The clinical nurse specialist for epilepsy will coordinate and liaise with other healthcare professionals in accordance with the National Institute for Health and Clinical Excellence (NICE) guidelines. In response to this, the nurse specialist will see patients within nurse-led clinics twice per week and follow up the care and treatment of others via formally arranged telephone consultations once per week. The nurse will also aim to provide a level of training relevant to the needs of either in-staff or carers alike.

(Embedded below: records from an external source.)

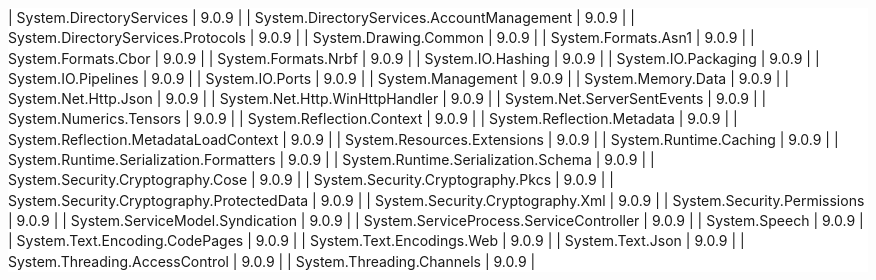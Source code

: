 | System.DirectoryServices | 9.0.9 |
| System.DirectoryServices.AccountManagement | 9.0.9 |
| System.DirectoryServices.Protocols | 9.0.9 |
| System.Drawing.Common | 9.0.9 |
| System.Formats.Asn1 | 9.0.9 |
| System.Formats.Cbor | 9.0.9 |
| System.Formats.Nrbf | 9.0.9 |
| System.IO.Hashing | 9.0.9 |
| System.IO.Packaging | 9.0.9 |
| System.IO.Pipelines | 9.0.9 |
| System.IO.Ports | 9.0.9 |
| System.Management | 9.0.9 |
| System.Memory.Data | 9.0.9 |
| System.Net.Http.Json | 9.0.9 |
| System.Net.Http.WinHttpHandler | 9.0.9 |
| System.Net.ServerSentEvents | 9.0.9 |
| System.Numerics.Tensors | 9.0.9 |
| System.Reflection.Context | 9.0.9 |
| System.Reflection.Metadata | 9.0.9 |
| System.Reflection.MetadataLoadContext | 9.0.9 |
| System.Resources.Extensions | 9.0.9 |
| System.Runtime.Caching | 9.0.9 |
| System.Runtime.Serialization.Formatters | 9.0.9 |
| System.Runtime.Serialization.Schema | 9.0.9 |
| System.Security.Cryptography.Cose | 9.0.9 |
| System.Security.Cryptography.Pkcs | 9.0.9 |
| System.Security.Cryptography.ProtectedData | 9.0.9 |
| System.Security.Cryptography.Xml | 9.0.9 |
| System.Security.Permissions | 9.0.9 |
| System.ServiceModel.Syndication | 9.0.9 |
| System.ServiceProcess.ServiceController | 9.0.9 |
| System.Speech | 9.0.9 |
| System.Text.Encoding.CodePages | 9.0.9 |
| System.Text.Encodings.Web | 9.0.9 |
| System.Text.Json | 9.0.9 |
| System.Threading.AccessControl | 9.0.9 |
| System.Threading.Channels | 9.0.9 |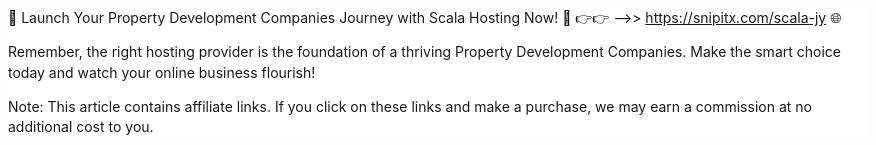 🚀 Launch Your Property Development Companies Journey with Scala Hosting Now! 🌟
👉👉 -->> https://snipitx.com/scala-jy 🌐

Remember, the right hosting provider is the foundation of a thriving Property Development Companies. Make the smart choice today and watch your online business flourish!

Note: This article contains affiliate links. If you click on these links and make a purchase, we may earn a commission at no additional cost to you.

The nurse specialist will primarily act as a confidential point of contact for the majority of patients already known to the consultant neurologists and other specialists. Patients may wish to focus upon certain areas that concern them – these may include proposed or present treatment including side-effects, relapses, risk management, memory impairment, mood, maintaining continuity of services that support them or providing a pathway to accessing other services.
The nurse may also wish to raise other areas with the patients that would otherwise not necessarily be discussed. These may include the probability of Sudden Unexpected Death in Epilepsy (SUDEP) in certain patients, reproductive issues inclusive of planning for pregnancy, the lowering of fertility and sexual dysfunction.